不当逮捕された国民栄誉賞受賞ジャーナリストの獄中記|石井英俊

中国の影響を強く受けるモンゴルで、長年中国問題を取材してきた国民栄誉賞受賞のジャーナリスト・ムンヘバヤル氏が不当逮捕された。絶望の中でも決して希望を失わないムンヘバヤル氏が獄中で綴った魂のメッセージ。

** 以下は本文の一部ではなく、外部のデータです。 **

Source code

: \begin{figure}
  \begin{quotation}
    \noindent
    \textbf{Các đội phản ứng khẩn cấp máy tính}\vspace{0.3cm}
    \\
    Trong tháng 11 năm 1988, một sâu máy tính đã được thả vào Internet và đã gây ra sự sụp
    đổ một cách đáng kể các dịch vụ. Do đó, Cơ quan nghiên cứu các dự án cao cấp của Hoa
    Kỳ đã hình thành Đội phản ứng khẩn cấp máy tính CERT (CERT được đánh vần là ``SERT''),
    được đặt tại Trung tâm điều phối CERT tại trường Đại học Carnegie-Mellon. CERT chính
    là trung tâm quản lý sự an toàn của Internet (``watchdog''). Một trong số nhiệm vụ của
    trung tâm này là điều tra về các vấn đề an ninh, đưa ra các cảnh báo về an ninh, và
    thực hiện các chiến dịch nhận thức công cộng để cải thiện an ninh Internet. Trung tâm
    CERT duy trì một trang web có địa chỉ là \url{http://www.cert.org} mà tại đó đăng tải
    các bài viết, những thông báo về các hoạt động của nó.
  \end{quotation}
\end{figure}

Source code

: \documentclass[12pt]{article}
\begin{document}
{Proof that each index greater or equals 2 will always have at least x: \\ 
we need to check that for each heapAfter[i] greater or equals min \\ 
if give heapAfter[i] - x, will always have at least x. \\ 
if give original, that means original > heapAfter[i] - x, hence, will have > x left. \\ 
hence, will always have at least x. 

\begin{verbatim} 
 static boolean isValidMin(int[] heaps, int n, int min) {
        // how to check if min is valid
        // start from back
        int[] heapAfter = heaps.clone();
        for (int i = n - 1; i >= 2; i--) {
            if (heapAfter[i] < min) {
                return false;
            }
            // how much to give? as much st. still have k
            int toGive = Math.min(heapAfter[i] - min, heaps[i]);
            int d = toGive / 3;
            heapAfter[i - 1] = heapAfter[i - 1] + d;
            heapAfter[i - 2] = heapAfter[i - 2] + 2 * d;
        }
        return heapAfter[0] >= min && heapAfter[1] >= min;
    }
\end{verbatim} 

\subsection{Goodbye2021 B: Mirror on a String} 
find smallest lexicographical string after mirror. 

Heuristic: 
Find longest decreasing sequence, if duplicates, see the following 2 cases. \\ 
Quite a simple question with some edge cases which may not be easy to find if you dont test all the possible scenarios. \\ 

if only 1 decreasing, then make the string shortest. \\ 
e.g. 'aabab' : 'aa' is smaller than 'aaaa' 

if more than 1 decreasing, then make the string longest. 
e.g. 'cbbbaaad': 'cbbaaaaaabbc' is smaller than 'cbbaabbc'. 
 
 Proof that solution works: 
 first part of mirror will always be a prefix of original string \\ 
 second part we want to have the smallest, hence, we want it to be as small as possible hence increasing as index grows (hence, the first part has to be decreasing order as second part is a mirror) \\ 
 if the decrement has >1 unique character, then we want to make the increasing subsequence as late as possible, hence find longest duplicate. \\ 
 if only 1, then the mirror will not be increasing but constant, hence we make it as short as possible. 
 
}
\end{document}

この先どうなるのか、どんな危害が及ぶのか予想できない

これは私の選択だ (南モンゴルの兄弟たちへ)
ムンヘバヤル・チョローンドルジ

私はこの選択を1984年、15歳の時にしたのだ。自分と従弟2人のクラスメイトを集めて「南モンゴル解放民族戦線」という地下グループを設立した。その目的を 「キャフタ条約(注:キャフタ条約は、1915年に、ロシア帝国、モンゴル《ボグド・ハーン政権》、中華民国との間で締結された条約である。モンゴルは中国を宗主国として認めた)の不平等を解消し、大モンゴル国を回復する活動を行う」とした。私たちは未熟ながらも、会則・基本計画・会議のルールなどを作って暗号で記した。南モンゴルについて学び、わが国(モンゴル人民共和国)の国民に南モンゴルのモンゴル人について知ってもらうための行動計画も作成した。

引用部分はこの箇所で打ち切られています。